As part of the section on information, computing, and communication, Cranor was elected as an AAAS Fellow for her contributions to usable privacy and security research, policy, and education.

“I am extremely honored to be included in the ranks of others who have been given this designation by AAAS,” says Cranor. “I am very grateful to everyone who has mentored me and worked with me to advance the usability of security and privacy.”

Cranor has published more than 200 research papers, including those on usable and secure passwords, making privacy policies more usable, and training users not to fall for phishing attacks. In 2005, she founded the Symposium On Usable Privacy and Security (SOUPS) conference, and in that same year, she co-edited the seminal book Security and Usability.
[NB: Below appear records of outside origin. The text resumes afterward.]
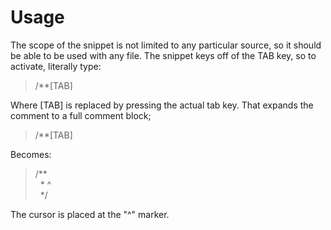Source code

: Usage
=====

The scope of the snippet is not limited to any particular source, so it should be able to be used with any file. The snippet keys off of the TAB key, so to activate, literally type:

> /**[TAB]

Where [TAB] is replaced by pressing the actual tab key. That expands the comment to a full comment block;

> /**[TAB]

Becomes:

> /\*\*<br/>
> &nbsp;&nbsp;\*&nbsp;^<br/>
> &nbsp;&nbsp;\*/

The cursor is placed at the "^" marker.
She regularly presents privacy research in Washington, DC policy forums, and she served as Chief Technologist of the Federal Trade Commission in 2016.

I am extremely honored to be included in the ranks of others who have been given this designation.

Lorrie Cranor, Director, CyLab

This year’s AAAS Fellows will be formally announced in the AAAS News & Notes section of the journal Science on November 27. Avirtual Fellows Forum—an induction ceremony for the new Fellows—will be held on February, 13 2021.

Elizabeth Dickey, who will join the CMU faculty in January as head of the department of Materials Science and Engineering, was also named an AAAS Fellow for distinguished contributions to materials engineering research and education, particularly for the utilization of electron microscopy techniques for quantifying atomic- to micrometer-scale structure of materials.

The tradition of AAAS Fellows began in 1874. Currently, members can be considered for the rank of Fellow if nominated by the steering groups of the association’s 24 sections, or by any three Fellows who are current AAAS members (so long as two of the three sponsors are not affiliated with the nominee’s institution), or by the AAAS chief executive officer. Fellows must have been continuous members of AAAS for four years by the end of the calendar year in which they are elected. The AAAS Fellow honor comes with an expectation that recipients maintain the highest standards of professional ethics and scientific integrity.

Each steering group reviews the nominations of individuals within its respective section and a final list is forwarded to the AAAS Council, which votes on the aggregate list.

The Council is the policymaking body of the Association, chaired by the AAAS president, and consisting of the members of the board of directors, the retiring section chairs, delegates from each electorate and each regional division, and two delegates from the National Association of Academies of Science.

AAAS encourages its sections and Council to consider diversity among those nominated and selected as Fellows, in keeping with the association’s commitment to diversity, equity, and inclusion.